/---
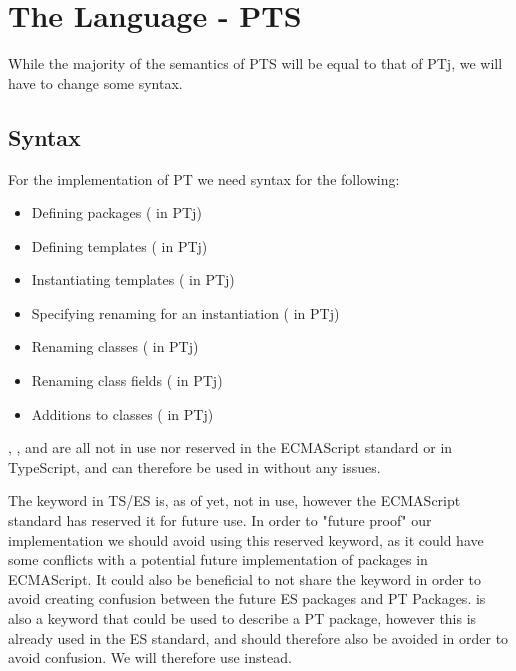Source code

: \chapter{The Language - PTS}\label{ch:the-language---pts}

While the majority of the semantics of PTS will be equal to that of PTj, we will have to change some syntax.

\section{Syntax}\label{sec:syntax}

For the implementation of PT we need syntax for the following:

\begin{itemize}
    \item Defining packages ( in PTj)
    \item Defining templates ( in PTj)
    \item Instantiating templates ( in PTj)
    \item Specifying renaming for an instantiation ( in PTj)
    \item Renaming classes (\codeword{=>} in PTj)
    \item Renaming class fields (\codeword{->} in PTj)
    \item Additions to classes ( in PTj)
\end{itemize}

, , and  are all not in use nor reserved in the ECMAScript standard or in TypeScript, and can therefore be used in \plname{} without any issues.

The keyword  in TS/ES is, as of yet, not in use, however the ECMAScript standard has reserved it for future use.
In order to "future proof" our implementation we should avoid using this reserved keyword, as it could have some conflicts with a potential future implementation of packages in ECMAScript.
It could also be beneficial to not share the keyword in order to avoid creating confusion between the future ES packages and PT Packages.
 is also a keyword that could be used to describe a PT package, however this is already used in the ES standard, and should therefore also be avoided in order to avoid confusion.
We will therefore use  instead.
\---
### Description of the task
Please set down the records above word for word and omit their pictures.

### Result of the task
Source code

: \chapter{The Language - PTS}\label{ch:the-language---pts}

While the majority of the semantics of PTS will be equal to that of PTj, we will have to change some syntax.

\section{Syntax}\label{sec:syntax}

For the implementation of PT we need syntax for the following:

\begin{itemize}
    \item Defining packages ( in PTj)
    \item Defining templates ( in PTj)
    \item Instantiating templates ( in PTj)
    \item Specifying renaming for an instantiation ( in PTj)
    \item Renaming classes (\codeword{=>} in PTj)
    \item Renaming class fields (\codeword{->} in PTj)
    \item Additions to classes ( in PTj)
\end{itemize}

, , and  are all not in use nor reserved in the ECMAScript standard or in TypeScript, and can therefore be used in \plname{} without any issues.

The keyword  in TS/ES is, as of yet, not in use, however the ECMAScript standard has reserved it for future use.
In order to "future proof" our implementation we should avoid using this reserved keyword, as it could have some conflicts with a potential future implementation of packages in ECMAScript.
It could also be beneficial to not share the keyword in order to avoid creating confusion between the future ES packages and PT Packages.
 is also a keyword that could be used to describe a PT package, however this is already used in the ES standard, and should therefore also be avoided in order to avoid confusion.
We will therefore use  instead.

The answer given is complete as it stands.